Adrien Beauduin : Ça fait du bien d’être sorti de prison, j’ai retrouvé mes amis, j’ai pu parler à ma famille. Et je suis en train de revoir les vidéos [de la manifestation], parce qu’on essaie désespérément de trouver le moment exact de mon arrestation. Puisque, malheureusement, comme c’est le cas dans beaucoup de pays, la parole d’un policier a toujours priorité sur celle des autres, donc j’ai vraiment peur que, si on ne trouve pas de vidéo de mon arrestation, je doive retourner en prison.

De quoi es-tu accusé?
Je suis accusé de violences en réunion contre un représentant de l’ordre. En fait, on est cinq à avoir été arrêtés plus ou moins au même moment, quand la police a chargé, mais on ne se connaît pas du tout. Ce sont des gens que je n’avais même pas particulièrement remarqués pendant la manifestation. Il était tard, presque minuit, et il y avait déjà moins de gens sur la place, peut-être un millier seulement. Un peu plus tôt, il y avait eu beaucoup de tension, beaucoup de poivre, de matraquage. Disons que ce n’était pas super violent, mais on s’est pris quelques coups dans les reins quand ça a chauffé vers 22, 23 heures.

Vers minuit, des gens ont mis le feu à un traîneau qui faisait partie des décorations de Noël sur la place.
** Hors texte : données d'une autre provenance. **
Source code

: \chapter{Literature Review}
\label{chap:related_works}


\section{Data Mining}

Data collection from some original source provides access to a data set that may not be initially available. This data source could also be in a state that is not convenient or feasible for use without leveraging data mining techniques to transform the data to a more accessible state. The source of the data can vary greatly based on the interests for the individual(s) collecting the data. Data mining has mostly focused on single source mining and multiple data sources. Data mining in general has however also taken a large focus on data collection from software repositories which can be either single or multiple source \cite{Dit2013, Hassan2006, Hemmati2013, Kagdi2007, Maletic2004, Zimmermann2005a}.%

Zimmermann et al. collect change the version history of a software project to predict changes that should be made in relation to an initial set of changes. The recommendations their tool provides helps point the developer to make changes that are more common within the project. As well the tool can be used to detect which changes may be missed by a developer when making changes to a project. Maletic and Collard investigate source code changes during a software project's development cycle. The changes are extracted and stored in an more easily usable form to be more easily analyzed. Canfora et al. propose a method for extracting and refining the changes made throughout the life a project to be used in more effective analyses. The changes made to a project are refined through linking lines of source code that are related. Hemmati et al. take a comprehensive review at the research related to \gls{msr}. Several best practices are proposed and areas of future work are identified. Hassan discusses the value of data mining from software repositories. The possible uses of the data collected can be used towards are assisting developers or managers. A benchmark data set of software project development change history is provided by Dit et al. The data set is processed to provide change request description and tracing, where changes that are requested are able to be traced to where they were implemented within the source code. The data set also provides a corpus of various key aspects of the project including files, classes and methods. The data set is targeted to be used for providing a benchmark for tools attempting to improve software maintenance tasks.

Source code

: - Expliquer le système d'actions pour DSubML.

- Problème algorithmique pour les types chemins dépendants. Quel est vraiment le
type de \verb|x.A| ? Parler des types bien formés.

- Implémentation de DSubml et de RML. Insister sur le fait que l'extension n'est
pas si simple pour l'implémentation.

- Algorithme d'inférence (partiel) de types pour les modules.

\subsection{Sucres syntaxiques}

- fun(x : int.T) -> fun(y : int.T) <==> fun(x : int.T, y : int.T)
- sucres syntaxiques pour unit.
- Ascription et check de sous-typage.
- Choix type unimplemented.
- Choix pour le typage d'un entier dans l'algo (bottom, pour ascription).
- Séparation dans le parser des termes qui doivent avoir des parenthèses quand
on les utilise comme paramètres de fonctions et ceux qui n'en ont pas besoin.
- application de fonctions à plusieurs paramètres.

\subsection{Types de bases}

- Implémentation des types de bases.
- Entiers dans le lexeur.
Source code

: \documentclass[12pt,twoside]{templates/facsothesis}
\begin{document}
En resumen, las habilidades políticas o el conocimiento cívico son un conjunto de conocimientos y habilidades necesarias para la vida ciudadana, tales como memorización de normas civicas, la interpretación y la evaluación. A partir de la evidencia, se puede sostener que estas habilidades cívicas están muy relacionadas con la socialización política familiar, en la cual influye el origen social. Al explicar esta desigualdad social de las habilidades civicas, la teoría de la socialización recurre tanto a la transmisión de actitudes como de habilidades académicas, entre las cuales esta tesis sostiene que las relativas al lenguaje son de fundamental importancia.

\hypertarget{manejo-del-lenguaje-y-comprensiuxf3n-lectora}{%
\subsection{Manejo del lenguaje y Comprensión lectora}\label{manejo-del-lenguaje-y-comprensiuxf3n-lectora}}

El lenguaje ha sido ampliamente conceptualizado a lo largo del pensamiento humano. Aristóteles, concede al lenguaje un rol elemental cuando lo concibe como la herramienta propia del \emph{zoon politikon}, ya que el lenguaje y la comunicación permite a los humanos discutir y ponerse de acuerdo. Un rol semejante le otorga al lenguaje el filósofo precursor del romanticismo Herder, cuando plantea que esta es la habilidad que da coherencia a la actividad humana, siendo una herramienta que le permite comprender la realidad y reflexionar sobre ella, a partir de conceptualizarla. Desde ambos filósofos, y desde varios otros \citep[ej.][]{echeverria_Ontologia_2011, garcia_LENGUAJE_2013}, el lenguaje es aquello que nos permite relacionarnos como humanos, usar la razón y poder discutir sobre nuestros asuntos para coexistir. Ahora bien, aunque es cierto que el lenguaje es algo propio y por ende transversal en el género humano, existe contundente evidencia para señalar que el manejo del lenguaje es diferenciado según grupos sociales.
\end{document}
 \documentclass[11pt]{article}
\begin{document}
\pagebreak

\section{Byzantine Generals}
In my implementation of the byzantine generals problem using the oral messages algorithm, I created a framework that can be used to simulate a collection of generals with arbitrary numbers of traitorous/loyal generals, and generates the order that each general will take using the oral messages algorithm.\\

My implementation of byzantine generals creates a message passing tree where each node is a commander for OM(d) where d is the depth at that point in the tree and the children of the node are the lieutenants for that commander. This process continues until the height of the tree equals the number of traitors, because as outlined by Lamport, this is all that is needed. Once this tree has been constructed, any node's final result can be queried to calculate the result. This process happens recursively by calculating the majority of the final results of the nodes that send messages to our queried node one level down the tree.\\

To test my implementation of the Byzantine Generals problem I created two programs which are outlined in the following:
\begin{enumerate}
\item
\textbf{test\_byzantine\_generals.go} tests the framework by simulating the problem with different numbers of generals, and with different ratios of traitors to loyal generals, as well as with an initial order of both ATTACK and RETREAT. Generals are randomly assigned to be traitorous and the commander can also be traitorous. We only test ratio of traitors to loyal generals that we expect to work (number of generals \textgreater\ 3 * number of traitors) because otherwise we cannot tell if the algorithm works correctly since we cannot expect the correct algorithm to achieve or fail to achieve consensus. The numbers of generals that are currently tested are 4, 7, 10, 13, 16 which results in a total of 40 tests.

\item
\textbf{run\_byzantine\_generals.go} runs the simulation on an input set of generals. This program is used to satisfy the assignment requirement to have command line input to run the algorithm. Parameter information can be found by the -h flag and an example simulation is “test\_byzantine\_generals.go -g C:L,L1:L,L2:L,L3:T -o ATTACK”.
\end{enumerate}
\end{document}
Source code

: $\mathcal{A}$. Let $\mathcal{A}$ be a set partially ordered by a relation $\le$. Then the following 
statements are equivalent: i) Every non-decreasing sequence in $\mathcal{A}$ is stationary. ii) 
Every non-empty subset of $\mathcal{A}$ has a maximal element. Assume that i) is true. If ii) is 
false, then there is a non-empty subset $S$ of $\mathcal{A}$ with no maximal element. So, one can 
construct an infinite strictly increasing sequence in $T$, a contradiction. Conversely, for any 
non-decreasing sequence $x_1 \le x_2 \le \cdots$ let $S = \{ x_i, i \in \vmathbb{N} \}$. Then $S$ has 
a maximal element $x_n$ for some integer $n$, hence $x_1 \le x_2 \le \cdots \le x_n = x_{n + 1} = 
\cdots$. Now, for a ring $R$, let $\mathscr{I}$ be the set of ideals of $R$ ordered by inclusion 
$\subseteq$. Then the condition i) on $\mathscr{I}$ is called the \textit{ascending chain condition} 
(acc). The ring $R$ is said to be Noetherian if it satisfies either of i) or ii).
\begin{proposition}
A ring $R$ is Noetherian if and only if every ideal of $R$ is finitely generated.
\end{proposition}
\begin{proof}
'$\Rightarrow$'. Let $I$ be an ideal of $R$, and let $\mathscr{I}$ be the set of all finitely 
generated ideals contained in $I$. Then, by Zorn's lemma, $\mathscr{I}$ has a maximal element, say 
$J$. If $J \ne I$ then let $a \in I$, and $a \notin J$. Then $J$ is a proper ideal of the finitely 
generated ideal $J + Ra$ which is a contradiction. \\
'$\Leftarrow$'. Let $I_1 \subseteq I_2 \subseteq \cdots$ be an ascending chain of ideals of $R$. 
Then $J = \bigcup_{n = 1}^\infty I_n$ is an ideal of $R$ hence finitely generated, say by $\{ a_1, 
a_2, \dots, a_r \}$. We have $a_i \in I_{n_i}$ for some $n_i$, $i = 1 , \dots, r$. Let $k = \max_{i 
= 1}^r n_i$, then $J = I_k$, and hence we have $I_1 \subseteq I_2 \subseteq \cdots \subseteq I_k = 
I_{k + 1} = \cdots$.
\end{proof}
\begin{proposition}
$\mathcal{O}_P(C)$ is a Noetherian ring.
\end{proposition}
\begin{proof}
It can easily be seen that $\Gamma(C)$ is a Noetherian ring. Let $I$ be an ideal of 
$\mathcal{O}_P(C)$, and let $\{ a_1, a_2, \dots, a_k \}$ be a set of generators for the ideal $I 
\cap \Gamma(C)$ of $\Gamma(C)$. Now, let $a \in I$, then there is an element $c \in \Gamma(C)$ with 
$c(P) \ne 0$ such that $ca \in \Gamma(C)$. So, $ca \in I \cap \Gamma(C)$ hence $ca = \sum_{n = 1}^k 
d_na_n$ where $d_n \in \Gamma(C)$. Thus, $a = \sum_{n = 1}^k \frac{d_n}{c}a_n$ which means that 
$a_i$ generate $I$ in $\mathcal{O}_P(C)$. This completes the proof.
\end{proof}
Moi, je n’ai pas vraiment porté attention à ça et je me suis rapproché d’un groupe de personnes qui faisait face au mur de la police. Je m'apprêtais à rentrer à la maison et, au moment où j’étais juste à côté d’un groupe qui faisait face à la police, c’est là que la police a chargé. J’ai lu plus tard que, selon la police, ils voulaient éteindre le feu et on était dans leur chemin. Donc on est accusés de les avoir attaqués.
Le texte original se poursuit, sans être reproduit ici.